With 1,600 acres (612 hectares) in the outskirts of the city devoted to wine-making, Vienna is home to the highest number of urban vineyards in the world. That’s a real metropolitan wine-making industry. Not only do the vineyards play a sizable role in the local economy, but they also serve as part of the important green belt around the city.
Wine grows on the city’s hills bordering the Vienna Woods. The most famous of all such wine mountains is the Nussberg (“nut-mountain”), with the Beethoven house at its feet. From these vineyards, one has a breathtaking view over the city and the Danube river.

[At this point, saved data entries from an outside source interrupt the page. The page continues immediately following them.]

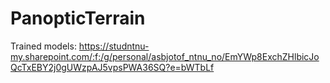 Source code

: # PanopticTerrain

Trained models: https://studntnu-my.sharepoint.com/:f:/g/personal/asbjotof_ntnu_no/EmYWp8ExchZHlbicJoQcTxEBY2j0gUWzpAJ5vpsPWA36SQ?e=bWTbLf
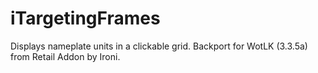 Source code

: # iTargetingFrames
Displays nameplate units in a clickable grid. Backport for WotLK (3.3.5a) from Retail Addon by Ironi.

The Nussberg, in particular, has an ideal microclimate for wine. The winds from the Pannonian plain, coming over from Hungary, protect the vineyards from overheating in summer. The vineyards are perfectly exposed to the south, on the sloping hill and its calcareous shell lime stone soil. This offers perfect conditions for growing grapes like Riesling, Chardonnay, Grüner Veltliner, Muskateller, Zweigelt and Burgundy, among others.
As if that isn’t enough, Vienna also has a tiny vineyard in the middle of the town. The city’s smallest vineyard is located right in the center, at Schwarzenbergplatz, in the front of the Palace Wiener von Welten. It produces Vienna’s “official,” “national”1 wine – an old, strictly Viennese slow food specialty – a dry white wine called Wiener Gemischter Satz. That translates to “Viennese field blend,” which is a popular blend of at least three different grapes, planted, harvested and vinified together in a single vineyard.
On the Nussberg, for example, the mixture found in the small Rotes Haus vineyard consists of Pinot Gris, Pinot Blanc, Neuburger and Traminer. This selection of wines is not mixed together only once in the cuvée (French for tank). No, the special thing about Gemischter Satz is that the vineyard itself is the cuvée, if you will. And all those grapes grow together right inside the city limits.
Wiener Gemischter Satz wine was the traditional Viennese daily wine, before Grüner Veltliner wine became more popular in the mid-1950s. In recent years, serious progress in quality has been made. Vienna’s Gemischter Satz wine now has a DAC classification (Districtus Austriae Controllatus, loosely based on the French Domaine d’Appellation Contrôlée and the German Prädikat system).
On the Nussberg, Wieninger winery makes a full-bodied Gemischter Satz wine. It’s even organic. It’s excellent for poaching quinces! Don’t worry, I didn’t use cloves and cinnamon, just the marvelous aromas of the wine. I would have loved to try a bottle from Vienna’s smallest vineyard, but with an output of only 50 bottles, there was none left for me.